Written by Rob Morgan, Chief Investment Analyst at Charles Stanley
The stubbornness of services inflation driven by strong wage rises and heightened uncertainty surrounding the outlook were enough for Bank of England policymakers to reach for the interest rate pause button today.
Business Budget response the critical factor for inflation in 2025
With wage inflation remaining high, feeding into services costs, and a reacceleration of energy prices, the BoE is wary of cutting interest rates too much too soon, especially now fiscal policies revealed in the Budget could add fuel to the inflationary fire into the New Year.
There’s a lot to monitor for BoE economists, not least the trade-offs businesses will be making between growth, employment and pricing in response to the Budget.
The additional costs for employers in terms of higher national insurance and minimum wages looks set to reinforce the trend of escalating costs in the services sector. Although employers might take some of the hit with lower corporate margins, much of the impact could take the form of higher consumer prices.

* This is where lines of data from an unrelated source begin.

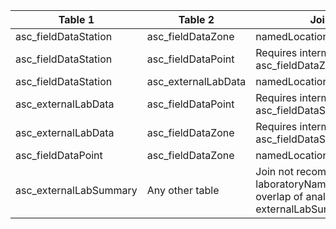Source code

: |Table 1|Table 2|Join by field(s)|
|------------------|-------------------|--------------------|
asc_fieldDataStation|asc_fieldDataZone|namedLocation,startDate|
asc_fieldDataStation|asc_fieldDataPoint|Requires intermediate table: join via asc_fieldDataZone table|
asc_fieldDataStation|asc_externalLabData|namedLocation,startDate|
asc_externalLabData|asc_fieldDataPoint|Requires intermediate table: join via asc_fieldDataStation table|
asc_externalLabData|asc_fieldDataZone|Requires intermediate table: join via asc_fieldDataStation table|
asc_fieldDataPoint|asc_fieldDataZone|namedLocation,startDate,zoneNumber|
asc_externalLabSummary|Any other table|Join not recommended. Match by laboratoryName, analyte, method, and overlap of analysisDate with externalLabSummary dates.|
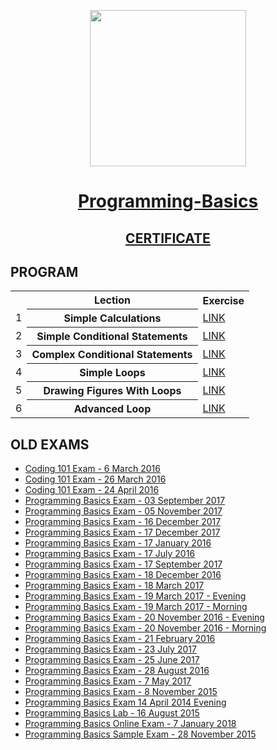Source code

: <p align="center"><img src="http://spaceappschallengebulgaria.eu/sites/default/files/softuni.png" width = 250 /></p>

# <a href="https://softuni.bg/trainings/1826/programming-basics-with-csharp-january-2018" rel="Programming-Basics"><p align="center"> Programming-Basics <p></a>

## <a href="https://softuni.bg/certificates/details/52126/7aa51e16" ><p align="center"> CERTIFICATE <p></a>

## PROGRAM
<table>
<tr>
  <th></th><th>Lection</th><th>Exercise</th>
</tr>
<tr>
  <td>1</td>
  <th>Simple Calculations</th>
  <td><a href="https://github.com/kallyy7/CSharp-Basics/tree/master/01.Simple%20Calculations" >LINK</a></td>
</tr>
<tr>
  <td>2</td>
  <th>Simple Conditional Statements</th>
  <td><a href="https://github.com/kallyy7/CSharp-Basics/tree/master/02.Simple%20Conditional%20Statements" >LINK</a></td>
<tr>
    <td>3</td>
    <th>Complex Conditional Statements</th>
    <td><a href="https://github.com/kallyy7/CSharp-Basics/tree/master/03.Complex%20Conditional%20Statements" >LINK</a></td>
</tr>
</tr>
  <tr>
  <td>4</td>
    <th>Simple Loops</th>
    <td><a href="https://github.com/kallyy7/CSharp-Basics/tree/master/04.Simple%20Loops" > LINK</a></td>
</tr>
  <tr>
  <td>5</td>
    <th>Drawing Figures With Loops</th>
    <td><a href="https://github.com/kallyy7/CSharp-Basics/tree/master/05.Drawing%20Figures%20with%20Loops" >LINK</a></td>
</tr>
<tr>
  <td>6</td>
    <th>Advanced Loop</th>
    <td><a href="https://github.com/kallyy7/CSharp-Basics/tree/master/06.Advanced%20Loops" >LINK</a></td>
</tr>
  </table>

## OLD EXAMS
- <a href="https://github.com/kallyy7/CSharp-Basics/tree/master/Coding%20101%20Exam%20-%206%20March%202016" > Coding 101 Exam - 6 March 2016 </a>
- <a href="https://github.com/kallyy7/CSharp-Basics/tree/master/Coding%20101%20Exam%20-%2026%20March%202016" > Coding 101 Exam - 26 March 2016 </a>
- <a href="https://github.com/kallyy7/CSharp-Basics/tree/master/Coding%20101%20Exam%20-%2024%20April%202016" > Coding 101 Exam - 24 April 2016 </a>
- <a href="https://github.com/kallyy7/CSharp-Basics/tree/master/Programming%20Basics%20Exam%20-%2003%20September%202017" > Programming Basics Exam - 03 September 2017 </a>
- <a href="https://github.com/kallyy7/CSharp-Basics/tree/master/Programming%20Basics%20Exam%20-%2005%20November%202017" > Programming Basics Exam - 05 November 2017 </a>
- <a href="https://github.com/kallyy7/CSharp-Basics/tree/master/Programming%20Basics%20Exam%20-%2016%20December%202017" > Programming Basics Exam - 16 December 2017 </a>
- <a href="https://github.com/kallyy7/CSharp-Basics/tree/master/Programming%20Basics%20Exam%20-%2017%20December%202017" > Programming Basics Exam - 17 December 2017 </a>
- <a href="https://github.com/kallyy7/CSharp-Basics/tree/master/Programming%20Basics%20Exam%20-%2017%20January%202016" > Programming Basics Exam - 17 January 2016 </a>
- <a href="https://github.com/kallyy7/CSharp-Basics/tree/master/Programming%20Basics%20Exam%20-%2017%20July%202016" > Programming Basics Exam - 17 July 2016 </a>
- <a href="https://github.com/kallyy7/CSharp-Basics/tree/master/Programming%20Basics%20Exam%20-%2017%20September%202017" > Programming Basics Exam - 17 September 2017 </a>
- <a href="https://github.com/kallyy7/CSharp-Basics/tree/master/Programming%20Basics%20Exam%20-%2018%20December%202016" > Programming Basics Exam - 18 December 2016 </a>
- <a href="https://github.com/kallyy7/CSharp-Basics/tree/master/Programming%20Basics%20Exam%20-%2018%20March%202017" > Programming Basics Exam - 18 March 2017 </a>
- <a href="https://github.com/kallyy7/CSharp-Basics/tree/master/Programming%20Basics%20Exam%20-%2019%20March%202017%20-%20Evening" > Programming Basics Exam - 19 March 2017 - Evening </a>
- <a href="https://github.com/kallyy7/CSharp-Basics/tree/master/Programming%20Basics%20Exam%20-%2019%20March%202017%20-%20Morning" > Programming Basics Exam - 19 March 2017 - Morning </a>
- <a href="https://github.com/kallyy7/CSharp-Basics/tree/master/Programming%20Basics%20Exam%20-%2020%20November%202016%20-%20Evening" > Programming Basics Exam - 20 November 2016 - Evening </a>
- <a href="https://github.com/kallyy7/CSharp-Basics/tree/master/Programming%20Basics%20Exam%20-%2020%20November%202016%20-%20Morning" > Programming Basics Exam - 20 November 2016 - Morning </a>
- <a href="https://github.com/kallyy7/CSharp-Basics/tree/master/Programming%20Basics%20Exam%20-%2021%20February%202016" > Programming Basics Exam - 21 February 2016 </a>
- <a href="https://github.com/kallyy7/CSharp-Basics/tree/master/Programming%20Basics%20Exam%20-%2023%20July%202017" > Programming Basics Exam - 23 July 2017 </a>
- <a href="https://github.com/kallyy7/CSharp-Basics/tree/master/Programming%20Basics%20Exam%20-%2025%20June%202017" > Programming Basics Exam - 25 June 2017 </a>
- <a href="https://github.com/kallyy7/CSharp-Basics/tree/master/Programming%20Basics%20Exam%20-%2028%20August%202016" > Programming Basics Exam - 28 August 2016 </a>
- <a href="https://github.com/kallyy7/CSharp-Basics/tree/master/Programming%20Basics%20Exam%20-%207%20May%202017" > Programming Basics Exam - 7 May 2017 </a>
- <a href="https://github.com/kallyy7/CSharp-Basics/tree/master/Programming%20Basics%20Exam%20-%208%20November%202015" > Programming Basics Exam - 8 November 2015 </a>
- <a href="https://github.com/kallyy7/CSharp-Basics/tree/master/Programming%20Basics%20Exam%2014%20April%202014%20Evening" > Programming Basics Exam 14 April 2014 Evening </a>
- <a href="https://github.com/kallyy7/CSharp-Basics/tree/master/Programming%20Basics%20Lab%20-%2016%20August%202015" > Programming Basics Lab - 16 August 2015 </a>
- <a href="https://github.com/kallyy7/CSharp-Basics/tree/master/Programming%20Basics%20Online%20Exam%20-%207%20January%202018" > Programming Basics Online Exam - 7 January 2018 </a>
- <a href="https://github.com/kallyy7/CSharp-Basics/tree/master/Programming%20Basics%20Sample%20Exam%20-%2028%20November%202015" > Programming Basics Sample Exam - 28 November 2015 </a>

The BoE will be carefully monitoring the corporate response, which could vary across different industries and individual businesses. Given the uncertainty it’s no surprise it wants to place more emphasis on a gradual approach focused on developing data rather than make any assumptions.
Further afield, there are inflationary concerns surrounding what Donald Trump’s reprise as US President might mean for global supply chains. Should he look to expand his tariff approach there could be a significant inflationary impact on global trade.
Interest rates will continue to fall but trajectory will be shallow
Previously, Governor Bailey stated that “interest rates are going to come down. I’m optimistic on that front”. This much still holds true, but when and by how much is very much in doubt.
An unusually broad spectrum of outcomes are in play, presenting a quandary for the BoE. On the one hand big government spending plans and additional costs for businesses could stoke inflationary pressures. On the other, it must be alert to the Budget weighing on confidence and dampening consumer and business activity.
As things stand there are too few signs of structural inflation problems receding for sizable or rapid cuts to interest rates to be made. This week’s blowout wages numbers and stubborn services inflation highlight the challenges of bottling up the inflation genie for good. Combined with the uncertain Budget impact yet to play out, it’s going to be hard for policymakers to be convinced to cut rates aggressively.
It remains highly likely the Bank will continue to follow its data dependent path and cut rates in the New Year, perhaps as early as its first meeting in February, but we expect only a gradual withdrawal of more restrictive policy over the course of 2025.